AlexsLemonade / OpenPBTA-analysis

The analysis repository for the Open Pediatric Brain Tumor Atlas Project
Other
101 stars 67 forks source link

fix DNA-RNA mapping using parent_aliquot_id #1096

Closed komalsrathi closed 3 years ago

komalsrathi commented 3 years ago

Purpose/implementation Section

What scientific question is your analysis addressing?

Multiple MB subtypes assigned to BS_5BMNK8SY

What was your approach?

Use parent_aliquot_id to map DNA to RNA. This will map BS_5BMNK8SY to just BS_QEYPFYHD. The other RNA BS_Z7PKVY9J will be mapped to NA.

What GitHub issue does your pull request address?

https://github.com/AlexsLemonade/OpenPBTA-analysis/issues/1085

Directions for reviewers. Tell potential reviewers what kind of feedback you are soliciting.

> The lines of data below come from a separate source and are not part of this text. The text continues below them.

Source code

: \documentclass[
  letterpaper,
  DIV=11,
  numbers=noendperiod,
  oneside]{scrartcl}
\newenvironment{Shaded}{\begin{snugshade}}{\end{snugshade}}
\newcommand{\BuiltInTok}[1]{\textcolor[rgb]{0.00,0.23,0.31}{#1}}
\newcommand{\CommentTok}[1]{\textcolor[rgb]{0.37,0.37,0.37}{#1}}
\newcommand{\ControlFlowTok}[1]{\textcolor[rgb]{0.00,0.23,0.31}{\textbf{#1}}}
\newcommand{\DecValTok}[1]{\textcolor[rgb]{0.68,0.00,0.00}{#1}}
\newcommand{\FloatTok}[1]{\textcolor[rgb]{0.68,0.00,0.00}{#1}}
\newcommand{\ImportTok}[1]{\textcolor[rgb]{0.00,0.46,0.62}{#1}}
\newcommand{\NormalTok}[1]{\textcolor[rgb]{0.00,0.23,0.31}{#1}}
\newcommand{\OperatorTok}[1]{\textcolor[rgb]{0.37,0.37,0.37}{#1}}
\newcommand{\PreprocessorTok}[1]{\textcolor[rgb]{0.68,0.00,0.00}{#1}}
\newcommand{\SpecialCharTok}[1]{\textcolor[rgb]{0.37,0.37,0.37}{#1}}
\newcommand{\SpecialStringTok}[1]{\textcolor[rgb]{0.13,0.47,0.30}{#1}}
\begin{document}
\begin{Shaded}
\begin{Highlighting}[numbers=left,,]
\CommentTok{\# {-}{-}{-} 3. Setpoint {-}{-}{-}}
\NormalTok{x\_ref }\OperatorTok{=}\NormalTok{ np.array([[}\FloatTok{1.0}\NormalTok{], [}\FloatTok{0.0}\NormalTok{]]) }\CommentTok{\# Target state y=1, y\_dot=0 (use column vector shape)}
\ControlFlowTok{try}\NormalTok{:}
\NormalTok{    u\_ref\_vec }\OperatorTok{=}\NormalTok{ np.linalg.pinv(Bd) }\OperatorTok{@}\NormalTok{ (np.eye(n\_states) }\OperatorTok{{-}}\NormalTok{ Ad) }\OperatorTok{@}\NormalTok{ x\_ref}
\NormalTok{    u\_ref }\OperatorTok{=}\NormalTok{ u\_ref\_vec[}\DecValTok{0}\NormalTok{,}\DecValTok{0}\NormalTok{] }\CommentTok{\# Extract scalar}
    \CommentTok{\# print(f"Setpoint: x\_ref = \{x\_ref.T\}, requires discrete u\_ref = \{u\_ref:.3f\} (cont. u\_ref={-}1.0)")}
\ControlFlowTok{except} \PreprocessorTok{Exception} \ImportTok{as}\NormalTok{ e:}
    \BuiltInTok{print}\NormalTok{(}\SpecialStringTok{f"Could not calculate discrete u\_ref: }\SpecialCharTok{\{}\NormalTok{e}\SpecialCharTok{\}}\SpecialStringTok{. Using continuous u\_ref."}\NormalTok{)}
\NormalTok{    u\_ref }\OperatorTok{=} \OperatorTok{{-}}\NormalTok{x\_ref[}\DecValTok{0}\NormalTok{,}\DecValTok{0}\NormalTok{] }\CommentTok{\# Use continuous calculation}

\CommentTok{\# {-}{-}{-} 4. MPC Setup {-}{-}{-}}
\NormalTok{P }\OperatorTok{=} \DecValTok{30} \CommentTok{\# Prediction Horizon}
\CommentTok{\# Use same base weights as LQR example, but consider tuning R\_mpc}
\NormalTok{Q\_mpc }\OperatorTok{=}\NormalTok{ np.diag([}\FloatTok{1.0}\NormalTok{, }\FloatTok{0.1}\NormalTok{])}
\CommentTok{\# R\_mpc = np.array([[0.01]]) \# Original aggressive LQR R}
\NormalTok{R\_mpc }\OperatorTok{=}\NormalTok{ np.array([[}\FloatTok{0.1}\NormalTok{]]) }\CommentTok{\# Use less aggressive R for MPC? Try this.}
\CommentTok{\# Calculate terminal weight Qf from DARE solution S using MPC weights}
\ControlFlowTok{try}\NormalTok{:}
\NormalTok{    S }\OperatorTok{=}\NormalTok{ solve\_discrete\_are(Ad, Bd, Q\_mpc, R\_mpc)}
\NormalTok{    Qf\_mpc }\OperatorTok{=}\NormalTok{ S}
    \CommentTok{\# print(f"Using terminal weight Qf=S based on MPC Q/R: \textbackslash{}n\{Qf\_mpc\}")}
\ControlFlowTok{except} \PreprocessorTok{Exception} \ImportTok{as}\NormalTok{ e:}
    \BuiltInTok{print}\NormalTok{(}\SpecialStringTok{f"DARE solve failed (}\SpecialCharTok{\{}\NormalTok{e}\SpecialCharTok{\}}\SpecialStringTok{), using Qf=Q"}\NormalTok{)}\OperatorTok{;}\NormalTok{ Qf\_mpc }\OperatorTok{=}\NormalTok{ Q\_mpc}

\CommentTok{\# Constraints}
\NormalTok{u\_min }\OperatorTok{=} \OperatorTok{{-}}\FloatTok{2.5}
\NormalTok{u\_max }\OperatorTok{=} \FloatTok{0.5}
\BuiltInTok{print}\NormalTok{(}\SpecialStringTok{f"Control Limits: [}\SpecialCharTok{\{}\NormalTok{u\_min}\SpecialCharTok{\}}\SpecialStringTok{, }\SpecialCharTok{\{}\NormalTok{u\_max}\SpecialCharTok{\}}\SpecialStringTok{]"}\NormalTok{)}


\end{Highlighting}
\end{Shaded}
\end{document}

Which areas should receive a particularly close look?

Output tsv files

Is there anything that you want to discuss further?

N/A

Is the analysis in a mature enough form that the resulting figure(s) and/or table(s) are ready for review?

Yes

Results

What types of results are included (e.g., table, figure)?

What is your summary of the results?

Reproducibility Checklist

Documentation Checklist

komalsrathi commented 3 years ago

@kgaonkar6 can you check if this makes sense now? This should not affect any results but only the mapping of DNA samples to RNA samples in the output tsv file.

komalsrathi commented 3 years ago

For obtaining the consensus subtype, we can have the 3/4 cutoff for all duplicated samples (not sure if there are others too) or do you want me to hardcode for this sample only? Also, I think I will have to revert back to what we had before i.e. only use KF Participant ID and sample_id to map DNA and RNA because if I use the parental aliquot ID, BS_Z7PKVY9J (RNA) sample won't get mapped to BS_5BMNK8SY (DNA) and then we cannot apply the 3/4 rule.

Is that all or am I missing anything?

jharenza commented 3 years ago

For obtaining the consensus subtype, we can have the 3/4 cutoff for all duplicated samples (not sure if there are others too) or do you want me to hardcode for this sample only? Also, I think I will have to revert back to what we had before i.e. only use KF Participant ID and sample_id to map DNA and RNA because if I use the parental aliquot ID, BS_Z7PKVY9J (RNA) sample won't get mapped to BS_5BMNK8SY (DNA) and then we cannot apply the 3/4 rule.

Is that all or am I missing anything?

That's right - for 3/4, it would only be where samples for the same patient have the same sample_id and thus same tumor_descriptor. In addition, it sounds like the parental_aliquot_id will be changing in future releases, so using that will be unstable.

komalsrathi commented 3 years ago

@kgaonkar6 okay, I think this should fix the issue. There was a small bug that was overriding the propagation of subtypes which has been discussed before.

kgaonkar6 commented 3 years ago

Perfect! This is ready to merge

jaclyn-taroni commented 3 years ago

We need a re-review from @jharenza because there are changes requested (or for me to dismiss the previous review) before this can be merged.